The EVIDENT project aims to address challenges in the automotive industry's validation and verification (V&V) processes for advanced driver assistance systems (ADAS) and autonomous driving (AD) features. Traditional V&V methods struggle to keep up with the increasing frequency of software updates. The project explores virtual validation strategies to complement or replace physical testing, thereby enhancing efficiency and safety assurance.

Automotive innovations are increasingly software-driven, necessitating frequent updates. Current validation processes heavily rely on physical testing, which is time-consuming and costly. The project focuses on how vehicle functionalities could be tested and validated in simulation models and what fidelity level that could be reached. By utilizing virtual environments, the project aims to proactively test software functions before deployment, ensuring accurate assessments of system performance in diverse scenarios.

The primary goal is to develop strategies that balance the realism of virtual test environments with practical implementation. Key research questions include:

• What level of realism is required for simulations to be credible for testing edge cases?
• How can virtual testing be integrated with real-world data to discover new edge cases?
• How can virtual testing ensure functional safety to satisfy regulatory bodies?

The project also seeks to establish metrics for comparing physical and virtual test results and to utilize open-source tools for broader industry use.

The project follows a structured approach:

1. Gap Analysis: Semi-structured interviews with industry experts were conducted to identify current best practices and challenges.
2. Simulation Toolchain Assessment: Each partner's simulation tools, and maturity levels were evaluated.
3. Scenario Development: Road network representations and test scenarios were developed using ASAM OpenDRIVE and OpenSCENARIO formats.
4. Physical Testing: Various scenarios were tested on the AstaZero proving ground using vehicles equipped with advanced sensors and emergency braking systems.
5. Simulations: Partners conducted virtual tests using the respective tool chains. The simulations aimed to replicate physical test conditions and gather comparable data.
6. Data Comparison: Physical and simulated test data were compared to evaluate fidelity levels and trustworthiness. Metrics such as time to collision (TTC), braking distances, and object detection errors were analysed.

Five key case studies were tested:

1. Automated Lane Keeping System (ALKS)
2. Car-to-Car Front Turn-Across-Path (CCFTap)
3. Car in Curve
4. S-Curve
5. Occluded Child

Each scenario focused on different aspects of vehicle dynamics, sensor performance, and emergency braking responses. For instance, the Occluded Child scenario tested automatic emergency braking when a child runs out from behind parked cars.

The project identified gaps between physical and simulated test results, such as differences in braking activations between physical test and simulation. It also highlighted the need for improving simulation tools' ability to replicate real-world vehicle behaviour accurately.

Key findings include:

• Virtual tests can be reliable but require tuning to achieve higher fidelity.
• Physical tests remain crucial for validating simulation models.
• Establishing standardized KPIs for virtual testing is essential to enhance credibility.

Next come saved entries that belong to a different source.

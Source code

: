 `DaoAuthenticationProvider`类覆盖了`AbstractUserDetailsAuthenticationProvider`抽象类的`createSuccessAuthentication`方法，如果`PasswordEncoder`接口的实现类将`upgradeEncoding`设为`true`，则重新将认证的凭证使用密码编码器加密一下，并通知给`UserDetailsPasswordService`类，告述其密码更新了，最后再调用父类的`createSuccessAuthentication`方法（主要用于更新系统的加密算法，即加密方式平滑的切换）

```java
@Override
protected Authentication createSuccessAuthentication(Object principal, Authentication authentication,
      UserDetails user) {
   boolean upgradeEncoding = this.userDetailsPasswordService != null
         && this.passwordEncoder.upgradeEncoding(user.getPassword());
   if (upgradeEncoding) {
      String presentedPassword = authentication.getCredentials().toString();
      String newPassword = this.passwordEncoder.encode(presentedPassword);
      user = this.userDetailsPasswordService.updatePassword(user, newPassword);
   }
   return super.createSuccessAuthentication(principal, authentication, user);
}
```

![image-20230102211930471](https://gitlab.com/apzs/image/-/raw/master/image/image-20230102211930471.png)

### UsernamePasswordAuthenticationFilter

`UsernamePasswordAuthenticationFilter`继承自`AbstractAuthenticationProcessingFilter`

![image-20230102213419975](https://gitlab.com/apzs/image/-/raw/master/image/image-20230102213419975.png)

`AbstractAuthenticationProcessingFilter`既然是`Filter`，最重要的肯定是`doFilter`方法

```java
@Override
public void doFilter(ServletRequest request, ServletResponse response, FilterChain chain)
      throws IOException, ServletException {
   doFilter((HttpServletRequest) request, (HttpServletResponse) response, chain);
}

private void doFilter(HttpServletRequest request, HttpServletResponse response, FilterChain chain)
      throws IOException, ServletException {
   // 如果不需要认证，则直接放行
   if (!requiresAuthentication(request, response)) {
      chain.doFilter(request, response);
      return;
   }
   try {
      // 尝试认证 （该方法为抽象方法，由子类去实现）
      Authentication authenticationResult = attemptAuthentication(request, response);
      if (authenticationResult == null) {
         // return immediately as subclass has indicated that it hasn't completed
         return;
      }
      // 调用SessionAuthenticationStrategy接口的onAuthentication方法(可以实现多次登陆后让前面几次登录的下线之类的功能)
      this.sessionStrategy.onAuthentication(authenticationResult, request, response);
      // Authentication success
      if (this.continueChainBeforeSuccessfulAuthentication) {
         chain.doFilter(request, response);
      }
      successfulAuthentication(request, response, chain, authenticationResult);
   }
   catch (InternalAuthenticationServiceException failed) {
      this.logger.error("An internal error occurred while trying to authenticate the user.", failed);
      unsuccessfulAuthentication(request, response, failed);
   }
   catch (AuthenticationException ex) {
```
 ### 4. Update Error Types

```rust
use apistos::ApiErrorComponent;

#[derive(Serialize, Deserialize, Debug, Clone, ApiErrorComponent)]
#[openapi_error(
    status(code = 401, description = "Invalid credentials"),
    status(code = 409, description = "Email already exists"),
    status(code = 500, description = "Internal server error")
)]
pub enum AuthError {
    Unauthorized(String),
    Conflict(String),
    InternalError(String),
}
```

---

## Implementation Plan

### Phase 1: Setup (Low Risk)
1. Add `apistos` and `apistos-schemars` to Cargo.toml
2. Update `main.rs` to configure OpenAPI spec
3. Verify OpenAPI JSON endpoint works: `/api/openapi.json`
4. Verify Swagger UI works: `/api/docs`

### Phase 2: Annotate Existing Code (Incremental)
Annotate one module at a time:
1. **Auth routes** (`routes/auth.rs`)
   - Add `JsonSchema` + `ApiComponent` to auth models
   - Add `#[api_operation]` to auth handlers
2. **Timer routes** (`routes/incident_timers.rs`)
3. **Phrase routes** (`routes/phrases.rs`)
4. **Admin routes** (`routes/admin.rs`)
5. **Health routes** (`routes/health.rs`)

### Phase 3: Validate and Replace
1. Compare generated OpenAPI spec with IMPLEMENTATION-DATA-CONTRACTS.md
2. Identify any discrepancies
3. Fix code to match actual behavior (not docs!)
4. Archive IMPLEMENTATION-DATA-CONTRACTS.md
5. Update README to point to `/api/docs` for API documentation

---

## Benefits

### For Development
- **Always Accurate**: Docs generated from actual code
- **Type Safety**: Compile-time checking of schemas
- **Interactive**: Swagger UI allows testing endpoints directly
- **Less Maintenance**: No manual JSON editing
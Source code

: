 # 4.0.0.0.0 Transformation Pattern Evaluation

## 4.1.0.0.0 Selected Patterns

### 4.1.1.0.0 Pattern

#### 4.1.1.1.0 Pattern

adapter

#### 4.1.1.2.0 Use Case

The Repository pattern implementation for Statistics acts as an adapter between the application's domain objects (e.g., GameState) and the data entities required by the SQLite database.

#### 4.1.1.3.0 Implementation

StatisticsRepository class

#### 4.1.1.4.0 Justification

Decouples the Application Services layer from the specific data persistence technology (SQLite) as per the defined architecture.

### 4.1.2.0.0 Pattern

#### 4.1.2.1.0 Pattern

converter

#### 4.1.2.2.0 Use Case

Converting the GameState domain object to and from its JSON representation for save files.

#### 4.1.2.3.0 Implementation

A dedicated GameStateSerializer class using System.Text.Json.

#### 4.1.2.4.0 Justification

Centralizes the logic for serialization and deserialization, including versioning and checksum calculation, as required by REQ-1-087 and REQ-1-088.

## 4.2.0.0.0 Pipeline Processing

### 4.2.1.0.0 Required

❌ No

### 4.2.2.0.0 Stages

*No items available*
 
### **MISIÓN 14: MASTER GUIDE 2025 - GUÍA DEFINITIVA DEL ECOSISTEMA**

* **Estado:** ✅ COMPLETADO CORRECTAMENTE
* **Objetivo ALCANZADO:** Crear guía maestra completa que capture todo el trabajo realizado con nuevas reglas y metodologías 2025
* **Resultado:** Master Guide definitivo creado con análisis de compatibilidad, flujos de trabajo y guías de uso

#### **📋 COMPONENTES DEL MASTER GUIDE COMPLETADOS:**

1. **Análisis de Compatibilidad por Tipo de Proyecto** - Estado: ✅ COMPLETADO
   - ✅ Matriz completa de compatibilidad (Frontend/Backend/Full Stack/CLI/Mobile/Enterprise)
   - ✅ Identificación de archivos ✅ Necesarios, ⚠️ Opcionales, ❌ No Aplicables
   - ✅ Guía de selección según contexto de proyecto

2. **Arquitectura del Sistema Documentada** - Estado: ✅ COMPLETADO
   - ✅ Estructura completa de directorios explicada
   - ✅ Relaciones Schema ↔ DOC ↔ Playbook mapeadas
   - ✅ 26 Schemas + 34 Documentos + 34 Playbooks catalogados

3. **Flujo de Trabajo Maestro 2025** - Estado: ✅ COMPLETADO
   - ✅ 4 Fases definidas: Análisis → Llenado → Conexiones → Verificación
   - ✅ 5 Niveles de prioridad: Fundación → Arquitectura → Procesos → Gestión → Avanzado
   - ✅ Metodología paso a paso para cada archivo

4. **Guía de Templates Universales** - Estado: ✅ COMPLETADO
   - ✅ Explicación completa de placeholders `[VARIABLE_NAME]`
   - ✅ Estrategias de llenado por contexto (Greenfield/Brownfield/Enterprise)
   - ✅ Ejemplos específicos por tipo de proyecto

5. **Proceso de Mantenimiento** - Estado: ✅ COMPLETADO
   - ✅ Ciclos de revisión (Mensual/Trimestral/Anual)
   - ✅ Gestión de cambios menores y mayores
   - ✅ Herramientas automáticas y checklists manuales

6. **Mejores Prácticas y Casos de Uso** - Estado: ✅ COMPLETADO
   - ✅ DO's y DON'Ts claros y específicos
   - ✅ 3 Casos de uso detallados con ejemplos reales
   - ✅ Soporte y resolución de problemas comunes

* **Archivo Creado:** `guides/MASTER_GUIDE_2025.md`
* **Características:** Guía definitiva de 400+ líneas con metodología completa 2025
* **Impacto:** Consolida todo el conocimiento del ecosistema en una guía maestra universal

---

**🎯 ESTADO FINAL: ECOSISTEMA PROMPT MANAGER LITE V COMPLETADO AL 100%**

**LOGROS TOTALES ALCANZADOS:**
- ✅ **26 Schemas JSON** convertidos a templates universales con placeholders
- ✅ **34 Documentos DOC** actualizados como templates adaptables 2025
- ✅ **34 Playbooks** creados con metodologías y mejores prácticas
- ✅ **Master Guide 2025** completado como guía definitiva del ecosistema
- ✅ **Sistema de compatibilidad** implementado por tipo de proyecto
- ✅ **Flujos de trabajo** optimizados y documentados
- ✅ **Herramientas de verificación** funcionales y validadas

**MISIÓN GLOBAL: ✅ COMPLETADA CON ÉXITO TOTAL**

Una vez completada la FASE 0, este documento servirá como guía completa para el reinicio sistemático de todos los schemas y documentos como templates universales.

The project faced several challenges such as:

• Variability in sensor models across partners.
• Human factors introducing inconsistencies in physical tests.
• Limitations of existing simulation tools to accurately replicate real-world scenarios.

A comprehensive list of challenges was compiled to guide future research and development efforts.

EVIDENT successfully demonstrated the potential of virtual validation for ADAS and AD features. The project contributed to developing methodologies for comparing physical and virtual tests and provided insights into the requirements for credible virtual toolchains.

Future research is recommended to focus on refining simulation validation methods, improving data synchronization methods, and addressing identified challenges to make virtual validation a practical and reliable component of automotive software development.